David James was a panelist at the 6th World Chinese Economic Forum in Chongqing, China, in December 2014. The panel discussed “The Maritime Silk Road — Enhancing Connectivity, Logistics and Supply Chains.” To complement his remarks, he wrote the following article.
Thomas Friedman, the renowned author and newspaper columnist, recently wrote a column titled “The World Is Fast.” He did not say “Flat,” although he is the author of the bestselling book “The World Is Flat,” published in 2005, in which he argued that technological advances are creating a more level playing field for international commerce in the 21st Century. In “The World Is Flat,” Friedman demonstrated that the outsourcing of production and services and the development of supply chains, facilitated by the Internet, were making competitors more equal and geographical divisions less relevant.
In his recent “The World Is Fast” column, Friedman notes that our globalized economies are more tightly tied together than ever before, that the powers of computers and software are rapidly replacing jobs and requiring new skills, and that the carbon and environmental degradation of our ecosystem is urgently demanding answers. He makes the point that the speed of change in our world requires fast response.
The need for fast response in today’s world is certainly true of logistics and supply chains in Asia. Investment—both public and private—in physical infrastructure to facilitate economic development is sorely lagging in many Asian countries. Moreover, attention to supply chain technologies and innovation is often misplaced or overlooked. Huge investments have been made in infrastructure for exporting activities but not in domestic distribution activities. Efficient management of domestic logistics and supply trains is given low priority. Ironically, as the economic wellbeing of the middle class in many Asian countries expands, domestic economic growth in these countries is beginning to outstrip export growth.
Today the best opportunities for improvements in logistics and supply chains in Asia lie in creative management, technologies and innovation. Many of these opportunities do not involve the high cost and wait times of large infrastructure. Rather they involve corporate management’s attention to data analysis of customers’ likes and dislikes, study of transportation alternatives, and experimentation. New technologies can be employed more extensively—wireless scanners, barcodes, robotics, 3D printers, even drones. Governments can play a role by reducing bureaucratic impediments and motivating supply chain improvements. Business organizations can promote the sharing of logistics strategies and methodologies. Businesses can devote greater attention to improving communications, relationships, efficiencies and coordination among their supply chain links.
Erik Brynjolfsson, the Schussel Family Professor of Management Science at the Sloan School of Management, Massachusetts Institute of Technology, points out that information technology today enables companies to gather extremely detailed information about their consumers, suppliers, alliance partners, and competitors.

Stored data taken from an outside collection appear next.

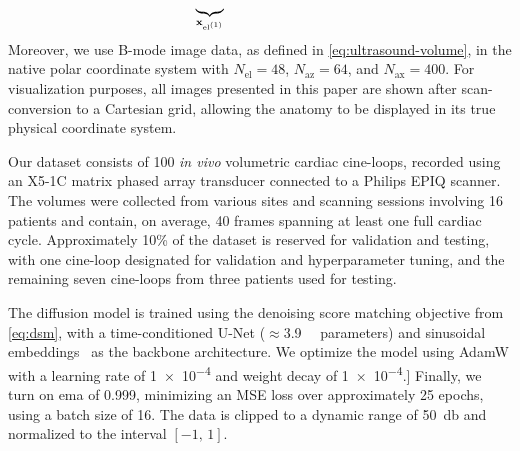 \documentclass[journal,twoside,web,dvipsnames]{ieeecolor}          %
\begin{document}
\vspace{-1.5em}
\begin{equation*}
\underbrace{\hspace{2em}}_{\rvx_{\text{el}^{(1)}}}\hspace{7.2em}
\end{equation*}
Moreover, we use B-mode image data, as defined in \eqref{eq:ultrasound-volume}, in the native polar coordinate system with $N_\text{el}=48$, $N_\text{az}=64$, and $N_\text{ax}=400$. For visualization purposes, all images presented in this paper are shown after scan-conversion to a Cartesian grid, allowing the anatomy to be displayed in its true physical coordinate system.

Our dataset consists of 100 \emph{in vivo} volumetric cardiac cine-loops, recorded using an X5-1C matrix phased array transducer connected to a Philips EPIQ scanner. The volumes were collected from various sites and scanning sessions involving 16 patients and contain, on average, 40 frames spanning at least one full cardiac cycle. Approximately 10\% of the dataset is reserved for validation and testing, with one cine-loop designated for validation and hyperparameter tuning, and the remaining seven cine-loops from three patients used for testing.

The diffusion model is trained using the denoising score matching objective from \eqref{eq:dsm}, with a time-conditioned \mbox{U-Net} ($\approx$\SI{3.9}{\mega\nothing} parameters) and sinusoidal embeddings~\cite{pmlr-v70-gehring17a} as the backbone architecture. We optimize the model using AdamW with a learning rate of \num{1e-4} and weight decay of \num{1e-4}.] Finally, we turn on \acrfull{ema} of \num{0.999}, minimizing an MSE loss over approximately 25 epochs, using a batch size of 16. The data is clipped to a dynamic range of \SI{50}{\decibel} and normalized to the interval $[-1,\,1]$.
\end{document}
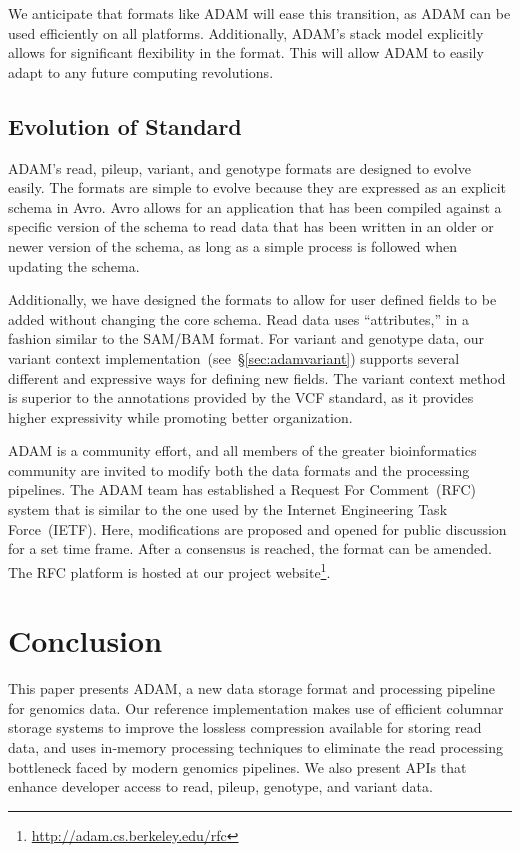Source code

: \documentclass{bioinfo}
\begin{document}
We anticipate that formats like ADAM will ease this transition, as ADAM can be used efficiently on all platforms. Additionally, ADAM's stack model explicitly allows for significant
flexibility in the format. This will allow ADAM to easily adapt to any future computing revolutions.

\subsection{Evolution of Standard}
\label{sec:evolution-of-standard}

ADAM's read, pileup, variant, and genotype formats are designed to evolve easily. The formats are simple to evolve because they are expressed as an explicit schema
in Avro. Avro allows for an application that has been compiled against a specific version of the schema to read data that has been written in an older or newer version of the
schema, as long as a simple process is followed when updating the schema.

Additionally, we have designed the formats to allow for user defined fields to be added without changing the core schema. Read data uses ``attributes,'' in a fashion similar to
the SAM/BAM format. For variant and genotype data, our variant context implementation~(see~\S\ref{sec:adamvariant}) supports several different and expressive ways for
defining new fields. The variant context method is superior to the annotations provided by the VCF standard, as it provides higher expressivity while promoting better
organization.

ADAM is a community effort, and all members of the greater bioinformatics community are invited to modify both the data formats and the processing pipelines. The ADAM team
has established a Request For Comment~(RFC) system that is similar to the one used by the Internet Engineering Task Force~(IETF). Here, modifications are proposed and
opened for public discussion for a set time frame. After a consensus is reached, the format can be amended. The RFC platform is hosted at our project
website\footnote{\url{http://adam.cs.berkeley.edu/rfc}}.

\section{Conclusion}
\label{sec:conclusion}

This paper presents ADAM, a new data storage format and processing pipeline for genomics data. Our reference implementation makes use of efficient columnar storage
systems to improve the lossless compression available for storing read data, and uses in-memory processing techniques to eliminate the read processing bottleneck faced by
modern genomics pipelines. We also present APIs that enhance developer access to read, pileup, genotype, and variant data.
\end{document}
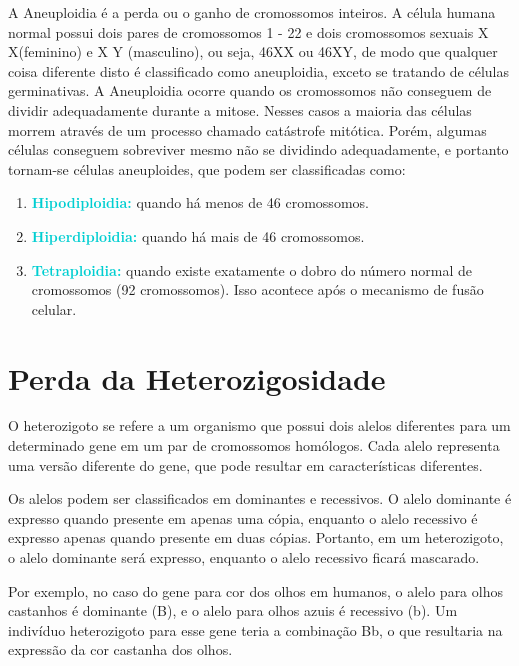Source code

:\documentclass[11pt,a4paper]{article}
\newcounter{exemplo}
\begin{document}
	
		A \textcolor{CarnationPink}{Aneuploidia} é a perda ou o ganho de cromossomos inteiros. A célula humana normal possui dois pares de cromossomos 1 - 22 e dois cromossomos sexuais X  X(feminino) e X Y (masculino), ou seja, 46XX ou 46XY, de modo que qualquer coisa diferente disto é classificado como aneuploidia, exceto se tratando de células germinativas. A Aneuploidia ocorre quando os cromossomos não conseguem de dividir adequadamente durante a mitose. Nesses casos a maioria das células morrem através de um processo chamado catástrofe mitótica. Porém, algumas células conseguem sobreviver mesmo não se dividindo adequadamente, e portanto tornam-se células aneuploides, que podem ser classificadas como:

			\begin{enumerate}
				\item \textcolor{DarkTurquoise}{\textbf{Hipodiploidia:}} quando há menos de 46 cromossomos.
				\item \textcolor{DarkTurquoise}{\textbf{Hiperdiploidia:}}  quando há mais de 46 cromossomos.
				\item \textcolor{DarkTurquoise}{\textbf{Tetraploidia:}} quando existe exatamente o dobro do número normal de cromossomos (92 cromossomos). Isso acontece após o mecanismo de fusão celular.
			\end{enumerate}

	\section{Perda da Heterozigosidade}

		O heterozigoto se refere a um organismo que possui dois alelos diferentes para um determinado gene em um par de cromossomos homólogos. Cada alelo representa uma versão diferente do gene, que pode resultar em características diferentes.

		Os alelos podem ser classificados em dominantes e recessivos. O alelo dominante é expresso quando presente em apenas uma cópia, enquanto o alelo recessivo é expresso apenas quando presente em duas cópias. Portanto, em um heterozigoto, o alelo dominante será expresso, enquanto o alelo recessivo ficará mascarado.

		Por exemplo, no caso do gene para cor dos olhos em humanos, o alelo para olhos castanhos é dominante (B), e o alelo para olhos azuis é recessivo (b). Um indivíduo heterozigoto para esse gene teria a combinação Bb, o que resultaria na expressão da cor castanha dos olhos.
	
\end{document}
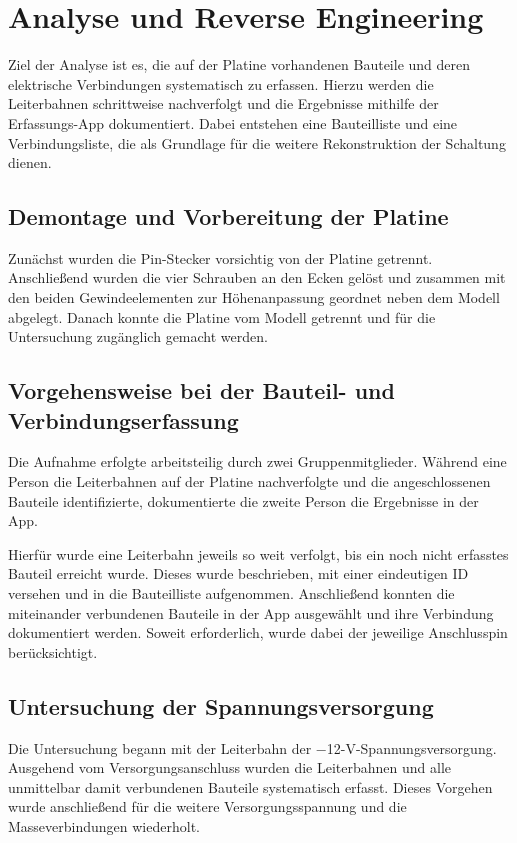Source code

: \chapter{Analyse und Reverse Engineering}\label{ch:analyse-und-reverse-engineering}
Ziel der Analyse ist es, die auf der Platine vorhandenen Bauteile und deren elektrische Verbindungen systematisch zu erfassen.
Hierzu werden die Leiterbahnen schrittweise nachverfolgt und die Ergebnisse mithilfe der Erfassungs-App dokumentiert.
Dabei entstehen eine Bauteilliste und eine Verbindungsliste, die als Grundlage für die weitere Rekonstruktion der Schaltung dienen.

\section{Demontage und Vorbereitung der Platine}\label{sec:demontage-und-vorbereitung-der-platine}
Zunächst wurden die Pin-Stecker vorsichtig von der Platine getrennt.
Anschließend wurden die vier Schrauben an den Ecken gelöst und zusammen mit den beiden Gewindeelementen zur Höhenanpassung geordnet neben dem Modell abgelegt.
Danach konnte die Platine vom Modell getrennt und für die Untersuchung zugänglich gemacht werden.

\section{Vorgehensweise bei der Bauteil- und Verbindungserfassung}\label{sec:vorgehensweise-bei-der-bauteil--und-verbindungserfassung}
Die Aufnahme erfolgte arbeitsteilig durch zwei Gruppenmitglieder.
Während eine Person die Leiterbahnen auf der Platine nachverfolgte und die angeschlossenen Bauteile identifizierte, dokumentierte die zweite Person die Ergebnisse in der App.

Hierfür wurde eine Leiterbahn jeweils so weit verfolgt, bis ein noch nicht erfasstes Bauteil erreicht wurde.
Dieses wurde beschrieben, mit einer eindeutigen ID versehen und in die Bauteilliste aufgenommen.
Anschließend konnten die miteinander verbundenen Bauteile in der App ausgewählt und ihre Verbindung dokumentiert werden.
Soweit erforderlich, wurde dabei der jeweilige Anschlusspin berücksichtigt.

\section{Untersuchung der Spannungsversorgung}\label{sec:untersuchung-der-spannungsversorgung}
Die Untersuchung begann mit der Leiterbahn der −12-V-Spannungsversorgung.
Ausgehend vom Versorgungsanschluss wurden die Leiterbahnen und alle unmittelbar damit verbundenen Bauteile systematisch erfasst.
Dieses Vorgehen wurde anschließend für die weitere Versorgungsspannung und die Masseverbindungen wiederholt.

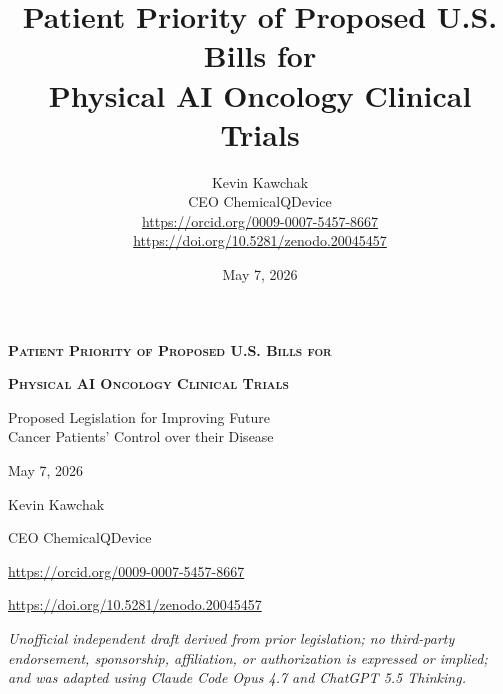 \documentclass[11pt,letterpaper]{article}
\title{Patient Priority of Proposed U.S. Bills for\\
Physical AI Oncology Clinical Trials}
\author{%
  Kevin Kawchak\\
  CEO ChemicalQDevice\\
  \url{https://orcid.org/0009-0007-5457-8667}\\
  \url{https://doi.org/10.5281/zenodo.20045457}
}
\date{May 7, 2026}
\newcommand{\subtitlestr}{Proposed Legislation for Improving Future\\Cancer Patients' Control over their Disease}
\begin{document}
\thispagestyle{empty}

\begin{center}
\vspace*{0.4in}

{\LARGE\bfseries\scshape Patient Priority of Proposed U.S. Bills for\par}
{\LARGE\bfseries\scshape Physical AI Oncology Clinical Trials\par}

\vspace{0.35in}

{\large \subtitlestr\par}

\vspace{0.40in}

{\normalsize May 7, 2026\par}

\vspace{0.10in}

{\normalsize Kevin Kawchak\par}

\vspace{0.10in}

{\normalsize CEO ChemicalQDevice\par}

\vspace{0.10in}

{\footnotesize \url{https://orcid.org/0009-0007-5457-8667}\par}

\vspace{0.10in}

{\normalsize \url{https://doi.org/10.5281/zenodo.20045457}\par}



\vspace{0.30in}
\end{center}

\begin{center}
\footnotesize
\textit{Unofficial independent draft derived from prior legislation; no
third-party endorsement, sponsorship, affiliation, or authorization is
expressed or implied; and was adapted using Claude Code Opus 4.7 and ChatGPT 5.5 Thinking.}
\end{center}
\end{document}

If companies utilize the resources of this “Big Data” to analyze the character and performance of each component of their supply chains, they can experiment with numerous alternatives to increase efficiency. To avoid disruption of a company’s existing supply chain configuration, it may be advisable to set up independent supply chain components within a company to test their efficacy. Experimentation in this way can be a key to positive change. In experimenting with alternative supply chain solutions, it is important to maintain an open mind, to avoid being “locked in” to established solutions, to be willing to accept the failure of an experiment, and to be willing to try again.
Third party logistics providers (“3PLs”) can also assist in developing improved supply chains. One such 3PL in the United States is Mochila Fulfillment (www.mochilafulfillment.com), a firm that provides customized and flexible warehousing and fulfillment services for its clients, especially e-commerce companies. Another is Tradesparq (www.tradesparq.com), a firm that helps international trade professionals identify and verify potential trade partners by using a combination of trade partner reviews, Tradesparq’s own network, and millions of records of waterborne shipments into the United States.
The challenges and opportunities for logistics and supply chains are huge in our fast world. Asia needs to speed up its responses. Globalization’s bus is moving and not slowing down. For those who do not want to be left in the dust, it is time to jump on board and grab the wheel.